Fiber positioner (top) and its patrol area (bottom). Adapted from Sánchez-Gallego et al. 2020
Once the input tables have been cross-matched, and the scientific program groups have selected the targets for their cartons, we create our field observing plan, which periodically changes to account for information obtained from previous observations, changes in the carton versions, and instrumental requirements. This process starts with tiling the sky in a series of overlapping fields more or less evenly distributed along with a few special locations.
Then, to simplify survey planning we split our targets into a set of cadences (rhythms of observation) specific to a lunation using the following convention for the name:
{lunation}_{n_epochs}x{n_exposures_per_epoch}
Where:
lunation: “dark” or “bright“n_epochs: number of different epochs (roughly nights) desiredn_exposures_per_epoch: number of exposures per epoch
For example, if there is a set of stars to be observed at bright time at 12 different nights, and for each epoch we want to take 4 exposures, those targets will have a cadence of bright_12x4. For this purpose, an “exposure” means a single BOSS exposure taken simultaneously with 2 APOGEE exposures.
Then the robostrategy software (Blanton et al., submitted) determines the field cadences and the targets that should be observed at each exposure, respecting their observing constraints (the target cadences) and the total available time as a function of lunation and local sidereal time (LST).

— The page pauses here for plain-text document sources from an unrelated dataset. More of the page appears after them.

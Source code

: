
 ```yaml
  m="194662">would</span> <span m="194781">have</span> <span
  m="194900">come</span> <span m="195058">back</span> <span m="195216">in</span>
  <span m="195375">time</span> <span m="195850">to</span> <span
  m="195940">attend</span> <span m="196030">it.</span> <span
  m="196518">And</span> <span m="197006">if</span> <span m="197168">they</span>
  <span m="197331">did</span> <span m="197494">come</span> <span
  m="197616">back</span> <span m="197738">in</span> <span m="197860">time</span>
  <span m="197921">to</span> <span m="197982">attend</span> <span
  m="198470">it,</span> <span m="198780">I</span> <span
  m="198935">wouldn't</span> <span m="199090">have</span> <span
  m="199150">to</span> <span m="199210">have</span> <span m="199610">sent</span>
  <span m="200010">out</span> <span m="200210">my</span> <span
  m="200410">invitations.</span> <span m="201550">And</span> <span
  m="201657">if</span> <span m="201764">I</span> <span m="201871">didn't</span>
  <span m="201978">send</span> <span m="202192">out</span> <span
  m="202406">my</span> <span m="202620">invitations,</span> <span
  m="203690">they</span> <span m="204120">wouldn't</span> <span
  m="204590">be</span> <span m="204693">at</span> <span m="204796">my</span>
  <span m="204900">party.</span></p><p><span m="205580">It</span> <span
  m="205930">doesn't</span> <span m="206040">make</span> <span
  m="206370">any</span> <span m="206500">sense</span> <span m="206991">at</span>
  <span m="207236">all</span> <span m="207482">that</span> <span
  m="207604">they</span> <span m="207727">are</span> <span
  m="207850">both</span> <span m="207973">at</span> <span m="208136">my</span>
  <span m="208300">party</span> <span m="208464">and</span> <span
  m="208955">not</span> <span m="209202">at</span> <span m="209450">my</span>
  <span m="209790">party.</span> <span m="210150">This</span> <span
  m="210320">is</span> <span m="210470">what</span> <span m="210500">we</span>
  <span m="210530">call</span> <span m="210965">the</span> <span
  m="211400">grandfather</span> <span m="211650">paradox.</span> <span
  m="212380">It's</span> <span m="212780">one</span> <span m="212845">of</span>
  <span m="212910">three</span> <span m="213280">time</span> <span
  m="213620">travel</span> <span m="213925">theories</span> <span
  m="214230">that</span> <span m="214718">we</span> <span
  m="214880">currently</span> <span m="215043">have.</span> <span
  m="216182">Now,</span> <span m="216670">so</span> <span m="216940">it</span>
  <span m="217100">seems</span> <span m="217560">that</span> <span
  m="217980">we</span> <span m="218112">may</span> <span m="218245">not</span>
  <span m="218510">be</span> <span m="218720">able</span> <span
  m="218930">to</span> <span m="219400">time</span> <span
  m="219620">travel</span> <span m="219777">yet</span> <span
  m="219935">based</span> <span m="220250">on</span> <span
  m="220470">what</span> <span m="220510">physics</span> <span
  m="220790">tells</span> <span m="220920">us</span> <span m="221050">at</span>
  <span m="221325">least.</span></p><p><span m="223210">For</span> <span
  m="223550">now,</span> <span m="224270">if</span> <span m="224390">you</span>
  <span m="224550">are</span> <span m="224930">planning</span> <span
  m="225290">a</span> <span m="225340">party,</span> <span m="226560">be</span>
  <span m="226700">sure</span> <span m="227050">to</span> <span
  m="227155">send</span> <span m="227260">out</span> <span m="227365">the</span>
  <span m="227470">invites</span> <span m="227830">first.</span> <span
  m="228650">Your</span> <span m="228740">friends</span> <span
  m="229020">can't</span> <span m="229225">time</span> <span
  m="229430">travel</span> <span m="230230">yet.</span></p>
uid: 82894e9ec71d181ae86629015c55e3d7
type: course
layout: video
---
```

For each field/cadence combination we assign targets in order of priority. Then we choose the set of field/cadence pairs that maximize the targets observed in the survey given the observational constraints (target cadences, time available per LST/lunation)
The robostrategy survey plan is simulated using the observesim product, optimizing the scheduling strategy and allowing scientists to estimate when particular targets will be observed. The survey plan is loaded to a targeting database with the help of the mugatu product. At each observatory, a web based application named kronos is used to run the optimized scheduling algorithm, roboscheduler, and plan observations each night.
See Sky Calibration and Standard Calibration for descriptions on how sky fields and standard stars were selected for observations.